Items listed in a dataset:
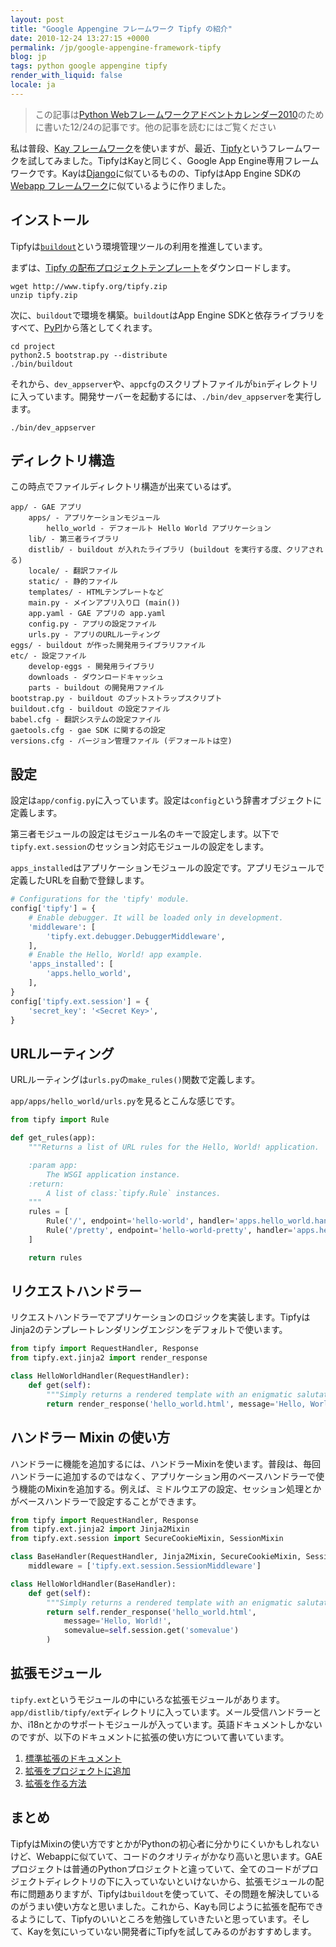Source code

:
 ```yaml
---
layout: post
title: "Google Appengine フレームワーク Tipfy の紹介"
date: 2010-12-24 13:27:15 +0000
permalink: /jp/google-appengine-framework-tipfy
blog: jp
tags: python google appengine tipfy
render_with_liquid: false
locale: ja
---
```


> この記事は[Python Webフレームワークアドベントカレンダー2010](http://atnd.org/events/10465)のために書いた12/24の記事です。他の記事を読むにはご覧ください

私は普段、[Kay フレームワーク](http://code.google.com/p/kay-framework/)を使いますが、最近、[Tipfy](http://www.tipfy.org/)というフレームワークを試してみました。TipfyはKayと同じく、Google App Engine専用フレームワークです。Kayは[Django](http://www.djangoproject.com)に似ているものの、TipfyはApp Engine SDKの[Webapp フレームワーク](http://code.google.com/intl/ja/appengine/docs/python/gettingstarted/usingwebapp.html)に似ているように作りました。

## インストール

Tipfyは[`buildout`](http://www.buildout.org/)という環境管理ツールの利用を推進しています。

まずは、[Tipfy の配布プロジェクトテンプレート](http://www.tipfy.org/tipfy.zip)をダウンロードします。

```shell
wget http://www.tipfy.org/tipfy.zip
unzip tipfy.zip
```

次に、`buildout`で環境を構築。`buildout`はApp Engine SDKと依存ライブラリをすべて、[PyPI](http://pypi.python.org/)から落としてくれます。

```shell
cd project
python2.5 bootstrap.py --distribute
./bin/buildout
```

それから、`dev_appserver`や、`appcfg`のスクリプトファイルが`bin`ディレクトリに入っています。開発サーバーを起動するには、`./bin/dev_appserver`を実行します。

```shell
./bin/dev_appserver
```

## ディレクトリ構造

この時点でファイルディレクトリ構造が出来ているはず。

```text
app/ - GAE アプリ
    apps/ - アプリケーションモジュール
        hello_world - デフォールト Hello World アプリケーション
    lib/ - 第三者ライブラリ
    distlib/ - buildout が入れたライブラリ (buildout を実行する度、クリアされる)
    locale/ - 翻訳ファイル
    static/ - 静的ファイル
    templates/ - HTMLテンプレートなど
    main.py - メインアプリ入り口 (main())
    app.yaml - GAE アプリの app.yaml
    config.py - アプリの設定ファイル
    urls.py - アプリのURLルーティング
eggs/ - buildout が作った開発用ライブラリファイル
etc/ - 設定ファイル
    develop-eggs - 開発用ライブラリ
    downloads - ダウンロードキャッシュ
    parts - buildout の開発用ファイル
bootstrap.py - buildout のブットストラップスクリプト
buildout.cfg - buildout の設定ファイル
babel.cfg - 翻訳システムの設定ファイル
gaetools.cfg - gae SDK に関するの設定
versions.cfg - バージョン管理ファイル (デフォールトは空)
```

## 設定

設定は`app/config.py`に入っています。設定は`config`という辞書オブジェクトに定義します。

第三者モジュールの設定はモジュール名のキーで設定します。以下で`tipfy.ext.session`のセッション対応モジュールの設定をします。

`apps_installed`はアプリケーションモジュールの設定です。アプリモジュールで定義したURLを自動で登録します。

```python
# Configurations for the 'tipfy' module.
config['tipfy'] = {
    # Enable debugger. It will be loaded only in development.
    'middleware': [
        'tipfy.ext.debugger.DebuggerMiddleware',
    ],
    # Enable the Hello, World! app example.
    'apps_installed': [
        'apps.hello_world',
    ],
}
config['tipfy.ext.session'] = {
    'secret_key': '<Secret Key>',
}
```

## URLルーティング

URLルーティングは`urls.py`の`make_rules()`関数で定義します。

`app/apps/hello_world/urls.py`を見るとこんな感じです。

```python
from tipfy import Rule

def get_rules(app):
    """Returns a list of URL rules for the Hello, World! application.

    :param app:
        The WSGI application instance.
    :return:
        A list of class:`tipfy.Rule` instances.
    """
    rules = [
        Rule('/', endpoint='hello-world', handler='apps.hello_world.handlers.HelloWorldHandler'),
        Rule('/pretty', endpoint='hello-world-pretty', handler='apps.hello_world.handlers.PrettyHelloWorldHandler'),
    ]

    return rules
```

## リクエストハンドラー

リクエストハンドラーでアプリケーションのロジックを実装します。TipfyはJinja2のテンプレートレンダリングエンジンをデフォルトで使います。

```python
from tipfy import RequestHandler, Response
from tipfy.ext.jinja2 import render_response

class HelloWorldHandler(RequestHandler):
    def get(self):
        """Simply returns a rendered template with an enigmatic salutation."""
        return render_response('hello_world.html', message='Hello, World!')
```

## ハンドラー Mixin の使い方

ハンドラーに機能を追加するには、ハンドラーMixinを使います。普段は、毎回ハンドラーに追加するのではなく、アプリケーション用のベースハンドラーで使う機能のMixinを追加する。例えば、ミドルウエアの設定、セッション処理とかがベースハンドラーで設定することができます。

```python
from tipfy import RequestHandler, Response
from tipfy.ext.jinja2 import Jinja2Mixin
from tipfy.ext.session import SecureCookieMixin, SessionMixin

class BaseHandler(RequestHandler, Jinja2Mixin, SecureCookieMixin, SessionMixin):
    middleware = ['tipfy.ext.session.SessionMiddleware']

class HelloWorldHandler(BaseHandler):
    def get(self):
        """Simply returns a rendered template with an enigmatic salutation."""
        return self.render_response('hello_world.html',
            message='Hello, World!',
            somevalue=self.session.get('somevalue')
        )
```

## 拡張モジュール

`tipfy.ext`というモジュールの中にいろな拡張モジュールがあります。`app/distlib/tipfy/ext`ディレクトリに入っています。メール受信ハンドラーとか、i18nとかのサポートモジュールが入っています。英語ドキュメントしかないのですが、以下のドキュメントに拡張の使い方について書いています。

1. [標準拡張のドキュメント](http://www.tipfy.org/wiki/extensions/#extension-pages)
2. [拡張をプロジェクトに追加](http://www.tipfy.org/wiki/guide/extensions/#adding-or-removing-extensions)
3. [拡張を作る方法](http://www.tipfy.org/wiki/guide/extensions/create/#creating-extensions)

## まとめ

TipfyはMixinの使い方ですとかがPythonの初心者に分かりにくいかもしれないけど、Webappに似ていて、コードのクオリティがかなり高いと思います。GAEプロジェクトは普通のPythonプロジェクトと違っていて、全てのコードがプロジェクトディレクトリの下に入っていないといけないから、拡張モジュールの配布に問題ありますが、Tipfyは`buildout`を使っていて、その問題を解決しているのがうまい使い方なと思いました。これから、Kayも同じように拡張を配布できるようにして、Tipfyのいいところを勉強していきたいと思っています。そして、Kayを気にいっていない開発者にTipfyを試してみるのがおすすめします。
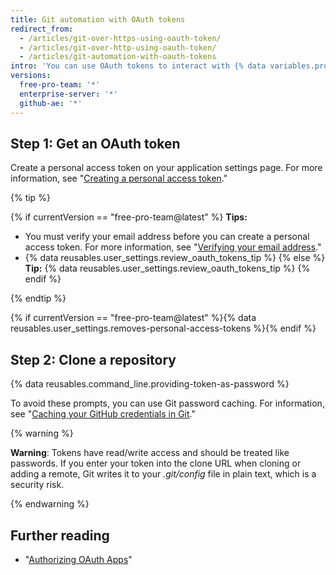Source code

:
 ```yaml
---
title: Git automation with OAuth tokens
redirect_from:
  - /articles/git-over-https-using-oauth-token/
  - /articles/git-over-http-using-oauth-token/
  - /articles/git-automation-with-oauth-tokens
intro: 'You can use OAuth tokens to interact with {% data variables.product.product_name %} via automated scripts.'
versions:
  free-pro-team: '*'
  enterprise-server: '*'
  github-ae: '*'
---
```


## Step 1: Get an OAuth token

Create a personal access token on your application settings page. For more information, see "[Creating a personal access token](/github/authenticating-to-github/creating-a-personal-access-token)."

{% tip %}

{% if currentVersion == "free-pro-team@latest" %}
**Tips:**
- You must verify your email address before you can create a personal access token. For more information, see "[Verifying your email address](/articles/verifying-your-email-address)."
- {% data reusables.user_settings.review_oauth_tokens_tip %}
{% else %}
**Tip:** {% data reusables.user_settings.review_oauth_tokens_tip %}
{% endif %}

{% endtip %}

{% if currentVersion == "free-pro-team@latest" %}{% data reusables.user_settings.removes-personal-access-tokens %}{% endif %}

## Step 2: Clone a repository

{% data reusables.command_line.providing-token-as-password %}

To avoid these prompts, you can use Git password caching. For information, see "[Caching your GitHub credentials in Git](/github/getting-started-with-github/caching-your-github-credentials-in-git)."

{% warning %}

**Warning**: Tokens have read/write access and should be treated like passwords. If you enter your token into the clone URL when cloning or adding a remote, Git writes it to your _.git/config_ file in plain text, which is a security risk.

{% endwarning %}

## Further reading

- "[Authorizing OAuth Apps](/developers/apps/authorizing-oauth-apps)"
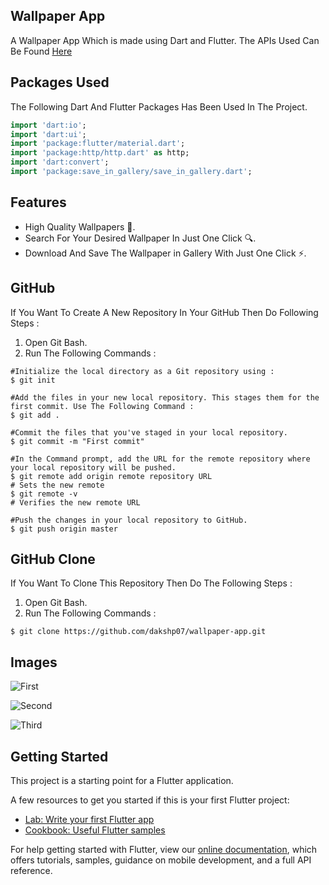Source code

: ## Wallpaper App

A Wallpaper App Which is made using Dart and Flutter.
The APIs Used Can Be Found [Here](https://www.pexels.com/)

## Packages Used 

The Following Dart And Flutter Packages Has Been Used In The Project.
```dart
import 'dart:io';
import 'dart:ui';
import 'package:flutter/material.dart';
import 'package:http/http.dart' as http;
import 'dart:convert';
import 'package:save_in_gallery/save_in_gallery.dart';
```

## Features

- High Quality Wallpapers 🌄.
- Search For Your Desired Wallpaper In Just One Click 🔍.
- Download And Save The Wallpaper in Gallery With Just One Click ⚡. 

## GitHub 

If You Want To Create A New Repository In Your GitHub Then Do Following Steps :
1) Open Git Bash.
2) Run The Following Commands :
```git
#Initialize the local directory as a Git repository using :
$ git init

#Add the files in your new local repository. This stages them for the first commit. Use The Following Command :
$ git add .

#Commit the files that you've staged in your local repository.
$ git commit -m "First commit"

#In the Command prompt, add the URL for the remote repository where your local repository will be pushed.
$ git remote add origin remote repository URL
# Sets the new remote
$ git remote -v
# Verifies the new remote URL

#Push the changes in your local repository to GitHub.
$ git push origin master
```

## GitHub  Clone

If You Want To Clone This Repository Then Do The Following Steps :
1) Open Git Bash.
2) Run The Following Commands :
```git
$ git clone https://github.com/dakshp07/wallpaper-app.git
```

## Images
![First](images/Screenshot_1594565296.png)

![Second](images/Screenshot_1594565342.png)

![Third](images/Screenshot_1594565353.png)


## Getting Started

This project is a starting point for a Flutter application.

A few resources to get you started if this is your first Flutter project:

- [Lab: Write your first Flutter app](https://flutter.dev/docs/get-started/codelab)
- [Cookbook: Useful Flutter samples](https://flutter.dev/docs/cookbook)

For help getting started with Flutter, view our
[online documentation](https://flutter.dev/docs), which offers tutorials,
samples, guidance on mobile development, and a full API reference.
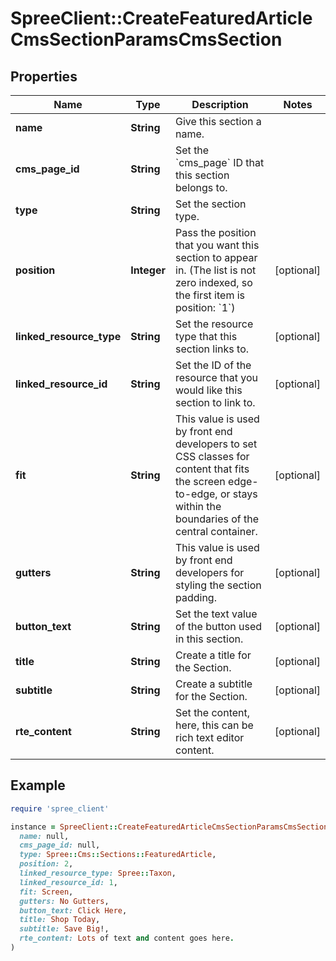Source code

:# SpreeClient::CreateFeaturedArticleCmsSectionParamsCmsSection

## Properties

| Name | Type | Description | Notes |
| ---- | ---- | ----------- | ----- |
| **name** | **String** | Give this section a name. |  |
| **cms_page_id** | **String** | Set the &#x60;cms_page&#x60; ID that this section belongs to. |  |
| **type** | **String** | Set the section type. |  |
| **position** | **Integer** | Pass the position that you want this section to appear in. (The list is not zero indexed, so the first item is position: &#x60;1&#x60;) | [optional] |
| **linked_resource_type** | **String** | Set the resource type that this section links to. | [optional] |
| **linked_resource_id** | **String** | Set the ID of the resource that you would like this section to link to. | [optional] |
| **fit** | **String** | This value is used by front end developers to set CSS classes for content that fits the screen edge-to-edge, or stays within the boundaries of the central container. | [optional] |
| **gutters** | **String** | This value is used by front end developers for styling the section padding. | [optional] |
| **button_text** | **String** | Set the text value of the button used in this section. | [optional] |
| **title** | **String** | Create a title for the Section. | [optional] |
| **subtitle** | **String** | Create a subtitle for the Section. | [optional] |
| **rte_content** | **String** | Set the content, here, this can be rich text editor content. | [optional] |

## Example

```ruby
require 'spree_client'

instance = SpreeClient::CreateFeaturedArticleCmsSectionParamsCmsSection.new(
  name: null,
  cms_page_id: null,
  type: Spree::Cms::Sections::FeaturedArticle,
  position: 2,
  linked_resource_type: Spree::Taxon,
  linked_resource_id: 1,
  fit: Screen,
  gutters: No Gutters,
  button_text: Click Here,
  title: Shop Today,
  subtitle: Save Big!,
  rte_content: Lots of text and content goes here.
)
```


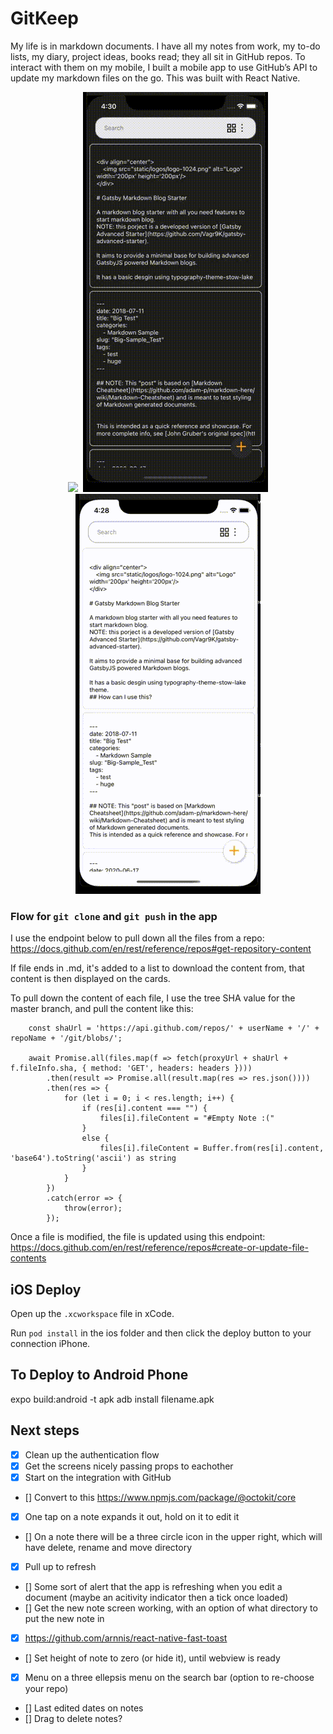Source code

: # GitKeep

My life is in markdown documents. I have all my notes from work, my to-do lists, my diary, project ideas, books read; they all sit in GitHub repos. To interact with them on my mobile, I built a mobile app to use GitHub’s API to update my markdown files on the go. This was built with React Native.

<p align="center">
    <kbd>
        <img src="demo/gitKeep-login-demo.gif">
        <img src="demo/gitkeep-dark-theme.gif">
        <img src="demo/gitkeep-serch-demo.gif">
    </kbd>
</p>

### Flow for ```git clone``` and ```git push``` in the app

I use the endpoint below to pull down all the files from a repo:
https://docs.github.com/en/rest/reference/repos#get-repository-content

If file ends in .md, it's added to a list to download the content from, that content is then displayed on the cards.

To pull down the content of each file, I use the tree SHA value for the master branch, and pull the content like this:
```
    const shaUrl = 'https://api.github.com/repos/' + userName + '/' + repoName + '/git/blobs/';

    await Promise.all(files.map(f => fetch(proxyUrl + shaUrl + f.fileInfo.sha, { method: 'GET', headers: headers })))
        .then(result => Promise.all(result.map(res => res.json())))
        .then(res => {
            for (let i = 0; i < res.length; i++) {
                if (res[i].content === "") {
                    files[i].fileContent = "#Empty Note :("
                }
                else {
                    files[i].fileContent = Buffer.from(res[i].content, 'base64').toString('ascii') as string
                }
            }            
        })
        .catch(error => {
            throw(error);
        });
```

Once a file is modified, the file is updated using this endpoint:
https://docs.github.com/en/rest/reference/repos#create-or-update-file-contents

## iOS Deploy

Open up the ```.xcworkspace``` file in xCode.

Run ```pod install``` in the ios folder and then click the deploy button to your connection iPhone.

## To Deploy to Android Phone

expo build:android -t apk 
adb install filename.apk

## Next steps 

- [X] Clean up the authentication flow
- [X] Get the screens nicely passing props to eachother 
- [X] Start on the integration with GitHub
- [] Convert to this <https://www.npmjs.com/package/@octokit/core>
- [X] One tap on a note expands it out, hold on it to edit it 
- [] On a note there will be a three circle icon in the upper right, which will have delete, rename and move directory 
- [X] Pull up to refresh
- [] Some sort of alert that the app is refreshing when you edit a document (maybe an acitivity indicator then a tick once loaded)
- [] Get the new note screen working, with an option of what directory to put the new note in 
- [X] https://github.com/arnnis/react-native-fast-toast
- [] Set height of note to zero (or hide it), until webview is ready
- [X] Menu on a three ellepsis menu on the search bar (option to re-choose your repo)
- [] Last edited dates on notes
- [] Drag to delete notes?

TASK TO COMPLETE: All lines above in which the word "rest" occurs should be identified and copied.

ANSWER FOR THIS EXERCISE:
https://docs.github.com/en/rest/reference/repos#get-repository-content
https://docs.github.com/en/rest/reference/repos#create-or-update-file-contents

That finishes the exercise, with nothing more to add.